The reported sensors show a 70% response time of ~ 8 min for 100 ppm of NH3. The response times increase with increasing gas concentrations. Further investigation of the bridge morphology and the sensor operation conditions are required to achieve faster response times and lower the limits of detection to sense trace quantities of NH3 gas in parts per billion. Such an in-depth investigation would pave the way for the future of 3D morphologies for room temperature and low power gas sensing.

Materials and methods

Nanomaterial synthesis

Gas-phase synthesis of nanomaterial is performed by spark ablation. Sparking is induced between two platinum electrodes (1 mm in diameter) with a gap of about 1 mm purchased from Advent Research Materials Ltd, UK. One electrode is at high voltage and the other one grounded, while there is a flow of carrier gas between them (6 slm N2). High voltage is provided using a block transformer from Gamma High Voltage Inc, USA. At the gas breakdown voltage, sparking initiates, locally heating the electrodes to form a metallic plume in the surrounding area. The spark frequency is maintained at 475 Hz. The metallic plume from the vaporized electrodes is quenched (to form nanoparticles) initially by radiation and adiabatic heating and subsequently by the flow of cold carrier gas between the electrodes.

Substrate design

Pyrex glass wafers are coated with 10 nm chromium and 50 nm gold. This metal layer is patterned as metal tracks to form independent conductive domains on the wafer. Subsequently, AZ1505 photoresist (MicroChemicals GmbH) is spin-coated and patterned with circular openings towards the underlying metal tracks. The metal tracks are meander-shaped to accommodate an array of sensors in a small area, increasing the density of sensing nodes.
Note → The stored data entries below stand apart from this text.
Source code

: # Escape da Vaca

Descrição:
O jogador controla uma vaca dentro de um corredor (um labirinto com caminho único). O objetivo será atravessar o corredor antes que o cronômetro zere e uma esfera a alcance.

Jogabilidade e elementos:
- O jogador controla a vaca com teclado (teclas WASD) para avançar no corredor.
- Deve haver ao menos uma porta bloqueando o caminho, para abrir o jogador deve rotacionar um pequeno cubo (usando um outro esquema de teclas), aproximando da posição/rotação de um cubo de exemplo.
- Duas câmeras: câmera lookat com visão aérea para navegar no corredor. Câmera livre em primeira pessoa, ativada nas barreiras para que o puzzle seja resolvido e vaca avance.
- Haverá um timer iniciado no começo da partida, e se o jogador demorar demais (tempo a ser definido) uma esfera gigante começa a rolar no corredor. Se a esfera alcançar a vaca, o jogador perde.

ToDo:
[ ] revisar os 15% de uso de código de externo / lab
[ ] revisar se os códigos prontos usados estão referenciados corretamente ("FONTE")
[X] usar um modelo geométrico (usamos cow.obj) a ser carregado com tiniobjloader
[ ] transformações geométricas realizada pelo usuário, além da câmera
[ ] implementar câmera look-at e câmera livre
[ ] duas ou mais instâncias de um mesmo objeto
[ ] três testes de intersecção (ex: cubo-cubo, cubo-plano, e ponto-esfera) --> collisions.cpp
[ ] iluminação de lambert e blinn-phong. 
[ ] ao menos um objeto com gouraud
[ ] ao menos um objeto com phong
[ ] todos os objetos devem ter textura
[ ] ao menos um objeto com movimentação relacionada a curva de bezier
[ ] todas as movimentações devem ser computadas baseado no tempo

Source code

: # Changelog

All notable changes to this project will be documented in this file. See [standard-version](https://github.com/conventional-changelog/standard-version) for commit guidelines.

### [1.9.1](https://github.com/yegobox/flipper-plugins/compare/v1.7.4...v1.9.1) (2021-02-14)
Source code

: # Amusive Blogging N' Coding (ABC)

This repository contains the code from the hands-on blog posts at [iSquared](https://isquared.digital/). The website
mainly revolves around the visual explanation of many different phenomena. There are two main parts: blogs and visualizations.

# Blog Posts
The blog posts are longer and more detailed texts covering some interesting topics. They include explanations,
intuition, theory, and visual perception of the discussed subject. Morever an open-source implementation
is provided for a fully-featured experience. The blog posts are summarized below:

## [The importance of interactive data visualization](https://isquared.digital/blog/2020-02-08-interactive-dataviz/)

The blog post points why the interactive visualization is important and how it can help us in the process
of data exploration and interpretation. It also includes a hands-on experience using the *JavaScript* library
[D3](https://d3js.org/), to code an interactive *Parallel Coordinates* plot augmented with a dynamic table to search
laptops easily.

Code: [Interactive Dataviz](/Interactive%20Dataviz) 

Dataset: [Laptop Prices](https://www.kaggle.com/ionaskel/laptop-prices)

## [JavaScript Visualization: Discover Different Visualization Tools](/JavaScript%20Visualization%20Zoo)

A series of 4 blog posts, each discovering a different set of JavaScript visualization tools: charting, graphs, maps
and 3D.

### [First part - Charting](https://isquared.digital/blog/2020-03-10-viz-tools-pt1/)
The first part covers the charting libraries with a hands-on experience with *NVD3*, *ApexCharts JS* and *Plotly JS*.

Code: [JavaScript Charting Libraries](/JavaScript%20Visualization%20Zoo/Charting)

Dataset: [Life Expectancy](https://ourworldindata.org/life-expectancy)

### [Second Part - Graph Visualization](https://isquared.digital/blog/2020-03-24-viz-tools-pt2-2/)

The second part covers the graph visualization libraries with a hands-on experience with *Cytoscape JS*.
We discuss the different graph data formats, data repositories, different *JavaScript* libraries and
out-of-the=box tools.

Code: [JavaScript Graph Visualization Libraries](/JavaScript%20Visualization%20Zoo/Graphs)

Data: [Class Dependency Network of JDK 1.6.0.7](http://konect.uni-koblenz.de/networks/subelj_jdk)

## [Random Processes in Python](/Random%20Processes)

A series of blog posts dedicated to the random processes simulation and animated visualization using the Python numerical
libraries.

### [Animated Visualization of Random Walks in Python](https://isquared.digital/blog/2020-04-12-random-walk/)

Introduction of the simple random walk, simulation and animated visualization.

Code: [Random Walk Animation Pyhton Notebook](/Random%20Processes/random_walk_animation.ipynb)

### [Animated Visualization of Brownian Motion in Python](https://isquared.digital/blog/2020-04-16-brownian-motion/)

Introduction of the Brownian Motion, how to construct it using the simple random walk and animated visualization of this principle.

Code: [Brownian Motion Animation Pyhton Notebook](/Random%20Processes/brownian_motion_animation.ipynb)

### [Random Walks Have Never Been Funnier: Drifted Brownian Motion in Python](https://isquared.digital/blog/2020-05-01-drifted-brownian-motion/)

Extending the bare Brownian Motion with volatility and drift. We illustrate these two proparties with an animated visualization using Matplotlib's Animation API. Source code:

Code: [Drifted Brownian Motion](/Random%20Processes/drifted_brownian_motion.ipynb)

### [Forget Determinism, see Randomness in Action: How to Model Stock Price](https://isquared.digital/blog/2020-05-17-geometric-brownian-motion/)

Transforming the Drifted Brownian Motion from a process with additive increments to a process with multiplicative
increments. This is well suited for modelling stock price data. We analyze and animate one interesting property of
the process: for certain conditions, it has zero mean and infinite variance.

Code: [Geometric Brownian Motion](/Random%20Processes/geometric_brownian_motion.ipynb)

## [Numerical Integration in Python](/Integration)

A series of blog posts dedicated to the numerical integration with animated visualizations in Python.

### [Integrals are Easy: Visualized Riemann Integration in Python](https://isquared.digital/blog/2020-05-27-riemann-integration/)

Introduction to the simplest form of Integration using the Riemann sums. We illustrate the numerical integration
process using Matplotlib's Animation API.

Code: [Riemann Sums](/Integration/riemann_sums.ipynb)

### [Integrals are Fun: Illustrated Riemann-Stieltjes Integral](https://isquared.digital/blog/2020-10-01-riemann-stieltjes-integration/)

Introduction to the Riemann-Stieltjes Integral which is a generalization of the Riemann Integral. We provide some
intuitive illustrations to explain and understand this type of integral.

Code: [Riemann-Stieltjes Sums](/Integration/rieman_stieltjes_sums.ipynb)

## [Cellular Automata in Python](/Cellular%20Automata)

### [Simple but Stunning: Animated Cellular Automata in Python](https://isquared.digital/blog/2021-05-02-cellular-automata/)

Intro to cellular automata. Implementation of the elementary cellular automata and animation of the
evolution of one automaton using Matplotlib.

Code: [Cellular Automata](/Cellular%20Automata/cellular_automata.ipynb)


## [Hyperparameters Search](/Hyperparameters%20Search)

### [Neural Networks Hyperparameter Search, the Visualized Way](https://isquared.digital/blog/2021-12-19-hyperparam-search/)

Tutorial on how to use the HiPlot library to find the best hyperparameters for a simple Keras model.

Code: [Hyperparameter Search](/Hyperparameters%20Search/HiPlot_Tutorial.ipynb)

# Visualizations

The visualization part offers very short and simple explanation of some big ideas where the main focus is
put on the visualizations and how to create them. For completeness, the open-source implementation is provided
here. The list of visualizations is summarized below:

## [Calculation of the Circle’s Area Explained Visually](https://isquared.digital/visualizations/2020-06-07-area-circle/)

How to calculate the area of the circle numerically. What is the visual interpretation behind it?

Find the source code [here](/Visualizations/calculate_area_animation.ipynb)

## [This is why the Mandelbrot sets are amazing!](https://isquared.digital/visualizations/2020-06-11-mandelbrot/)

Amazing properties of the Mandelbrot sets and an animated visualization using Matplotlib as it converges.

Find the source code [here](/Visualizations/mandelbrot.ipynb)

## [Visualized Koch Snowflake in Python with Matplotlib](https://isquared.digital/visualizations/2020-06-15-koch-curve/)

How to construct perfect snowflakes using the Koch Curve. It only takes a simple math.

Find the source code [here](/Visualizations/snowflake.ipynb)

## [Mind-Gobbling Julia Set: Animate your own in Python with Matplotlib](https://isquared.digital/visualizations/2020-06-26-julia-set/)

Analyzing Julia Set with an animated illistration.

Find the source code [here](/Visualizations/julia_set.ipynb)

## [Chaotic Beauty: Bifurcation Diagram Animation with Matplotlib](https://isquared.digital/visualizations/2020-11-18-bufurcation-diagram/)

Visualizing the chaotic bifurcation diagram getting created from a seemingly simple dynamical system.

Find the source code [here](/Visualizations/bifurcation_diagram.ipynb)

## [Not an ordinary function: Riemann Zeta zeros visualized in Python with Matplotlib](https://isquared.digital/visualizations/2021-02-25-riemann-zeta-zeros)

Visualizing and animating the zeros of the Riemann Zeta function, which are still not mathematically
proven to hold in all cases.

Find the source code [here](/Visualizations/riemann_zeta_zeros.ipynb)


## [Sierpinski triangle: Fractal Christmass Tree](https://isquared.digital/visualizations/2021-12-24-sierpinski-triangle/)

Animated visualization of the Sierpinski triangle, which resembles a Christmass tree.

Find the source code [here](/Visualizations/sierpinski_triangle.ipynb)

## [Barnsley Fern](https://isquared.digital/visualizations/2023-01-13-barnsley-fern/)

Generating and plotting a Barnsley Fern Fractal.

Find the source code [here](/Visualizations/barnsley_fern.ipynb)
The metal tracks end in pads that are connected to an external circuit which provides the negative bias voltage to collect positively charged nanoparticles produced by spark ablation. The total substrate size is 23 × 23 mm; however, the sensing area is 1600 × 600 µm2 located at the center of the chip. The chip is designed in such a way that it can be incorporated into an integrated circuit to form a plug-and-play device at a later stage.